Panathinaikos F.C. New Stadium
- Rendering of the proposed stadium
- Interactive map of Panathinaikos F.C. New Stadium
- Full name: New Panathinaikos Stadium
- Location: Votanikos, Athens, Greece
- Coordinates: 37°58′56″N 23°41′42″E﻿ / ﻿37.9823°N 23.695°E
- Owner: Municipality of Athens
- Operator: Panathinaikos A.O./Panathinaikos F.C.
- Capacity: 39,074 Football 3,100 Volleyball, Handball and Basketball Stadium 500 Swimming Pool
- Public transit: Eleonas metro station

Construction
- Groundbreaking: 6 April 2023
- Opened: April or May 2027
- Cost: 125.000.000 €
- Architect: A&S ARCHITECTS
- Main contractors: GEK Terna Metka ATE AKTOR

Tenants
- Panathinaikos F.C. Panathinaikos A.O.

= Panathinaikos F.C. New Stadium =

Football stadium in Athens Greece

Panathinaikos New Stadium (also known as Votanikos Stadium) is a football stadium with an additional multi-use sports complex in Elaionas, Athens, Greece, that will host all departments of the Panathinaikos sports club set for completion in May 2027. The complex will be located in the historic Votanikos neighborhood, west of Athens. The entire project includes the football stadium (seating 40,000), a volleyball, handball and basketball stadium (seating 3,100), swimming pool (seating 500), and gymnastics facilities.

The Votanikos neighborhood currently houses mostly vacant, dilapidated storage and industrial facilities.

The football stadium was to be ready for the 100 years of the club in 2008, with the rest of the complex completed by 2011. This construction was the idea of popular former president of Panathinaikos Thanasis Giannakopoulos.

By October 2013, and due to the club's and the country's financial troubles, the construction of the Votanikos Arena had stopped and consequently the plans for the demolition of the Leoforos Alexandras Stadium were cancelled.

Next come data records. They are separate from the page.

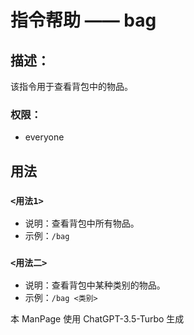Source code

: # 指令帮助 —— bag

## 描述：
该指令用于查看背包中的物品。

### 权限：

- everyone

## 用法

### `<用法1>`

- 说明：查看背包中所有物品。
- 示例：`/bag`

### `<用法二>`

- 说明：查看背包中某种类别的物品。
- 示例：`/bag <类别>`

本 ManPage 使用 ChatGPT-3.5-Turbo 生成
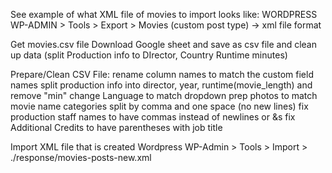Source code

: See example of what XML file of movies to import looks like:
WORDPRESS WP-ADMIN > Tools > Export > Movies (custom post type) -> xml file format

Get movies.csv file
Download Google sheet and save as csv file and clean up data (split Production info to DIrector, Country Runtime minutes)

Prepare/Clean CSV File:
rename column names to match the custom field names
split production info into director, year, runtime(movie_length) and remove "min"
change Language to match dropdown
prep photos to match movie name
categories split by comma and one space (no new lines)
fix production staff names to have commas instead of newlines or &s
fix Additional Credits to have parentheses with job title

Import XML file that is created
Wordpress WP-Admin > Tools > Import > ./response/movies-posts-new.xml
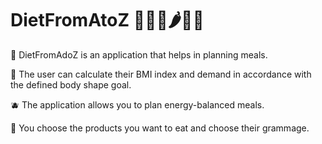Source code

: # DietFromAtoZ :watermelon::avocado::pizza::hot_pepper::broccoli::eggplant:


:green_salad: DietFromAdoZ is an application that helps in planning meals. 

:sushi: The user can calculate their BMI index and demand in accordance with the defined body shape goal. 

:blueberries: The application allows you to plan energy-balanced meals. 

:croissant: You choose the products you want to eat and choose their grammage. 


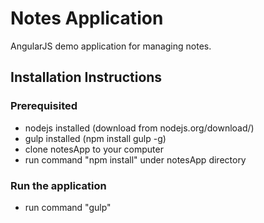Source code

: # Notes Application
AngularJS demo application for managing notes.
## Installation Instructions
### Prerequisited
- nodejs installed (download from nodejs.org/download/)
- gulp installed (npm install gulp -g)
- clone notesApp to your computer
- run command "npm install" under notesApp directory 
### Run the application
- run command "gulp"
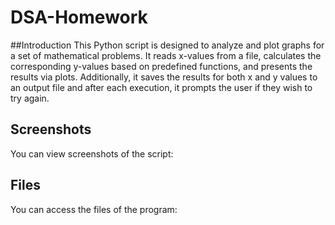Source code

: # DSA-Homework
##Introduction
This Python script is designed to analyze and plot graphs for a set of mathematical problems. It reads x-values from a file, calculates the corresponding y-values based on predefined functions, and presents the results via plots. Additionally, it saves the results for both x and y values to an output file and after each execution, it prompts the user if they wish to try again.

## Screenshots
You can view screenshots of the script:


## Files
You can access the files of the program:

In 2022, mayor of Athens Kostas Bakogiannis announced that the project is going to be implemented and its construction will last 3 years. The most significant part of the agreement between Panathinaikos and the Municipality of Athens was that the team had to offer Leoforos Alexandras Stadium in exchange of its new stadium. After the construction of the arenas, Panathinaikos will be the owner of the entire Votanikos Sport Complex for 99 years. The new football, basketball, volleyball arenas and other facilities will be ready at the start of 2027–28 season. The construction works started on the 6th of April 2023.